■ **Information**
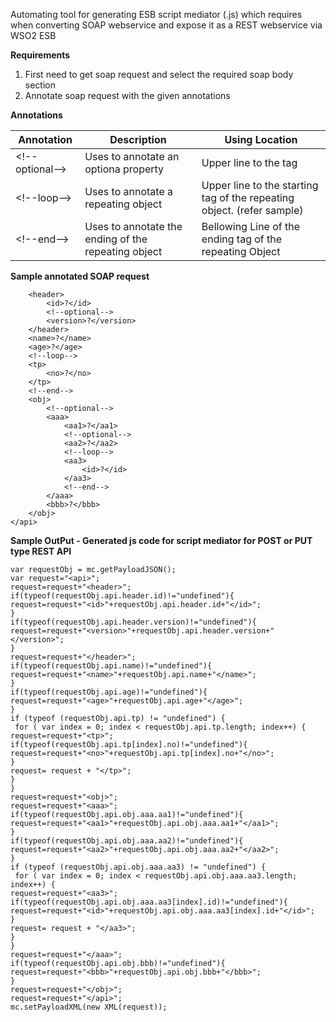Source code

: Automating tool for generating ESB script mediator (.js) which requires when converting SOAP webservice and expose it as a REST webservice via WSO2 ESB

<b>Requirements</b>

1. First need to get soap request and select the required soap body section
2. Annotate soap request with the given annotations

<b>Annotations</b>
<table>
<thead><th>Annotation</th><th>Description</th><th>Using Location</th></thead>
<tbody>
<tr><td>&lt;!--optional--&gt;</td><td>Uses to annotate an optiona property</td><td>Upper line to the tag</td></tr>
<tr><td>&lt;!--loop--&gt;</td><td>Uses to annotate a repeating object</td><td>Upper line to the starting tag of the repeating object. (refer sample)</td></tr>
<tr><td>&lt;!--end--&gt;</td><td>Uses to annotate the ending of the repeating object</td><td>Bellowing Line of the ending tag of the repeating Object</td></tr>
</tbody>
</table>

<b>Sample annotated SOAP request</b>
```<api>
	<header>
		<id>?</id>
		<!--optional-->
		<version>?</version>
	</header>
	<name>?</name>
	<age>?</age>
	<!--loop-->
	<tp>
		<no>?</no>
	</tp>
	<!--end-->
	<obj>
		<!--optional-->
		<aaa>
			<aa1>?</aa1>
			<!--optional-->
			<aa2>?</aa2>
			<!--loop-->
			<aa3>
				<id>?</id>
			</aa3>
			<!--end-->
		</aaa>
		<bbb>?</bbb>
	</obj>
</api>
```

<b>Sample OutPut - Generated js code for script mediator for POST or PUT type REST API</b>
```
var requestObj = mc.getPayloadJSON();
var request="<api>";
request=request+"<header>";
if(typeof(requestObj.api.header.id)!="undefined"){
request=request+"<id>"+requestObj.api.header.id+"</id>";
}
if(typeof(requestObj.api.header.version)!="undefined"){
request=request+"<version>"+requestObj.api.header.version+"</version>";
}
request=request+"</header>";
if(typeof(requestObj.api.name)!="undefined"){
request=request+"<name>"+requestObj.api.name+"</name>";
}
if(typeof(requestObj.api.age)!="undefined"){
request=request+"<age>"+requestObj.api.age+"</age>";
}
if (typeof (requestObj.api.tp) != "undefined") {
 for ( var index = 0; index < requestObj.api.tp.length; index++) {
request=request+"<tp>";
if(typeof(requestObj.api.tp[index].no)!="undefined"){
request=request+"<no>"+requestObj.api.tp[index].no+"</no>";
}
request= request + "</tp>";
}
}
request=request+"<obj>";
request=request+"<aaa>";
if(typeof(requestObj.api.obj.aaa.aa1)!="undefined"){
request=request+"<aa1>"+requestObj.api.obj.aaa.aa1+"</aa1>";
}
if(typeof(requestObj.api.obj.aaa.aa2)!="undefined"){
request=request+"<aa2>"+requestObj.api.obj.aaa.aa2+"</aa2>";
}
if (typeof (requestObj.api.obj.aaa.aa3) != "undefined") {
 for ( var index = 0; index < requestObj.api.obj.aaa.aa3.length; index++) {
request=request+"<aa3>";
if(typeof(requestObj.api.obj.aaa.aa3[index].id)!="undefined"){
request=request+"<id>"+requestObj.api.obj.aaa.aa3[index].id+"</id>";
}
request= request + "</aa3>";
}
}
request=request+"</aaa>";
if(typeof(requestObj.api.obj.bbb)!="undefined"){
request=request+"<bbb>"+requestObj.api.obj.bbb+"</bbb>";
}
request=request+"</obj>";
request=request+"</api>";
mc.setPayloadXML(new XML(request));
```




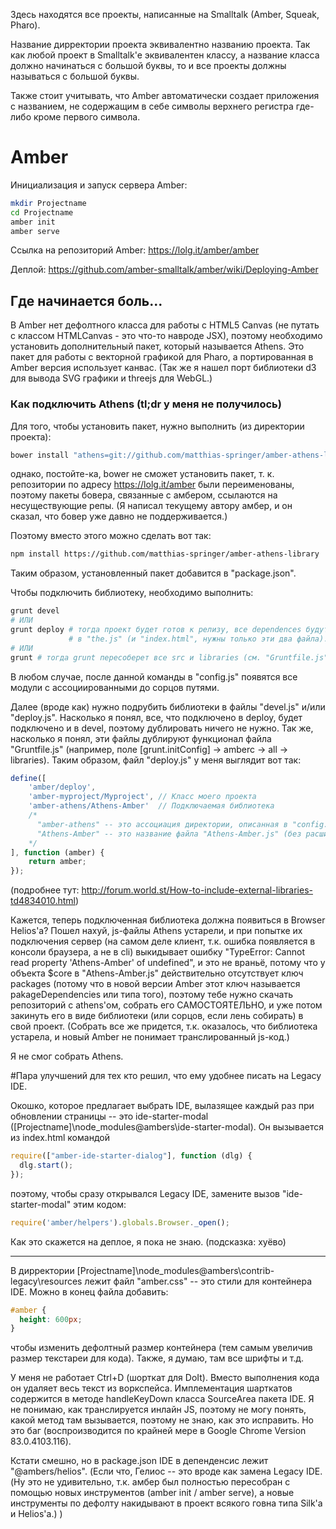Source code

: Здесь находятся все проекты, написанные на Smalltalk (Amber, Squeak, Pharo).

Название дирректории проекта эквивалентно названию проекта. Так как любой проект в Smalltalk'e эквивалентен классу, а название класса должно начинаться с большой буквы, то и все проекты должны называться с большой буквы.

Также стоит учитывать, что Amber автоматически создает приложения с названием, не содержащим в себе символы верхнего регистра где-либо кроме первого символа.

# Amber

Инициализация и запуск сервера Amber:
```sh
mkdir Projectname
cd Projectname
amber init
amber serve
```

Ссылка на репозиторий Amber: https://lolg.it/amber/amber

Деплой: https://github.com/amber-smalltalk/amber/wiki/Deploying-Amber

## Где начинается боль...

В Amber нет дефолтного класса для работы с HTML5 Canvas (не путать с классом HTMLCanvas - это что-то навроде JSX), поэтому необходимо установить дополнительный пакет, который называется Athens. Это пакет для работы с векторной графикой для Pharo, а портированная в Amber версия использует канвас. (Так же я нашел порт библиотеки d3 для вывода SVG графики и threejs для WebGL.)

### Как подключить Athens (tl;dr у меня не получилось)

Для того, чтобы установить пакет, нужно выполнить (из директории проекта):
```sh
bower install "athens=git://github.com/matthias-springer/amber-athens-library.git" --save
```
однако, постойте-ка, bower не сможет установить пакет, т. к. репозитории по адресу https://lolg.it/amber были переименованы, поэтому пакеты бовера, связанные с амбером, ссылаются на несуществующие репы. (Я написал текущему автору амбер, и он сказал, что бовер уже давно не поддерживается.)

Поэтому вместо этого можно сделать вот так:
```sh
npm install https://github.com/matthias-springer/amber-athens-library
```
Таким образом, установленный пакет добавится в "package.json".

Чтобы подключить библиотеку, необходимо выполнить:
```sh
grunt devel
# ИЛИ
grunt deploy # тогда проект будет готов к релизу, все dependences будут запакованы
             # в "the.js" (и "index.html", нужны только эти два файла).
# ИЛИ
grunt # тогда grunt пересоберет все src и libraries (см. "Gruntfile.js", [grunt.initConfig] -> amberc -> all). Кажется, это равносильно команде "grunt default devel".
```
В любом случае, после данной команды в "config.js" появятся все модули с ассоциированными до сорцов путями.

Далее (вроде как) нужно подрубить библиотеки в файлы "devel.js" и/или "deploy.js". Насколько я понял, все, что подключено в deploy, будет подключено и в devel, поэтому дублировать ничего не нужно. Так же, насколько я понял, эти файлы дублируют функционал файла "Gruntfile.js" (например, поле [grunt.initConfig] -> amberc -> all -> libraries). Таким образом, файл "deploy.js" у меня выглядит вот так:
```js
define([
    'amber/deploy',
    'amber-myproject/Myproject', // Класс моего проекта
    'amber-athens/Athens-Amber'  // Подключаемая библиотека
    /*
      "amber-athens" -- это ассоциация директории, описанная в "config.js" после выполнения grunt, где лежат сорцы библиотеки.
      "Athens-Amber" -- это название файла "Athens-Amber.js" (без расширения).
    */
], function (amber) {
    return amber;
});
```
(подробнее тут: http://forum.world.st/How-to-include-external-libraries-td4834010.html)

Кажется, теперь подключенная библиотека должна появиться в Browser Helios'a? Пошел нахуй, js-файлы Athens устарели, и при попытке их подключения сервер (на самом деле клиент, т.к. ошибка появляется в консоли браузера, а не в cli) выкидывает ошибку "TypeError: Cannot read property 'Athens-Amber' of undefined", и это не враньё, потому что у объекта $core в "Athens-Amber.js" действительно отсутствует ключ packages (потому что в новой версии Amber этот ключ называется pakageDependencies или типа того), поэтому тебе нужно скачать репозиторий с athens'ом, собрать его САМОСТОЯТЕЛЬНО, и уже потом закинуть его в виде библиотеки (или сорцов, если лень собирать) в свой проект. (Собрать все же придется, т.к. оказалось, что библиотека устарела, и новый Amber не понимает транслированный js-код.)

Я не смог собрать Athens.

#Пара улучшений для тех кто решил, что ему удобнее писать на Legacy IDE.

Окошко, которое предлагает выбрать IDE, вылазящее каждый раз при обновлении страницы -- это ide-starter-modal ([Projectname]\node_modules\@ambers\ide-starter-modal). Он вызывается из index.html командой
```js
require(["amber-ide-starter-dialog"], function (dlg) {
  dlg.start();
});
```
поэтому, чтобы сразу открывался Legacy IDE, замените вызов "ide-starter-modal" этим кодом:
```js
require('amber/helpers').globals.Browser._open();
```

Как это скажется на деплое, я пока не знаю. (подсказка: хуёво)

***

В дирректории [Projectname]\node_modules\@ambers\contrib-legacy\resources лежит файл "amber.css" -- это стили для контейнера IDE. Можно в конец файла добавить:
```css
#amber {
  height: 600px;
}
```
чтобы изменить дефолтный размер контейнера (тем самым увеличив размер текстареи для кода). Также, я думаю, там все шрифты и т.д.

У меня не работает Ctrl+D (шорткат для DoIt). Вместо выполнения кода он удаляет весь текст из воркспейса. Имплементация шарткатов содержится в методе handleKeyDown класса SourceArea пакета IDE. Я не понимаю, как транслируется инлайн JS, поэтому не могу понять, какой метод там вызывается, поэтому не знаю, как это исправить. Но это баг (воспроизводится по крайней мере в Google Chrome Version 83.0.4103.116).

Кстати смешно, но в package.json IDE в депенденсис лежит "@ambers/helios". (Если что, Гелиос -- это вроде как замена Legacy IDE. (Ну это не удивительно, т.к. амбер был полностью пересобран с помощью новых инструментов (amber init / amber serve), а новые инструменты по дефолту накидывают в проект всякого говна типа Silk'а и Helios'а.) )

■ **Assigned task**
Every line above that holds the string "выполнить" should be returned.

■ **Your response**
Для того, чтобы установить пакет, нужно выполнить (из директории проекта):
Чтобы подключить библиотеку, необходимо выполнить:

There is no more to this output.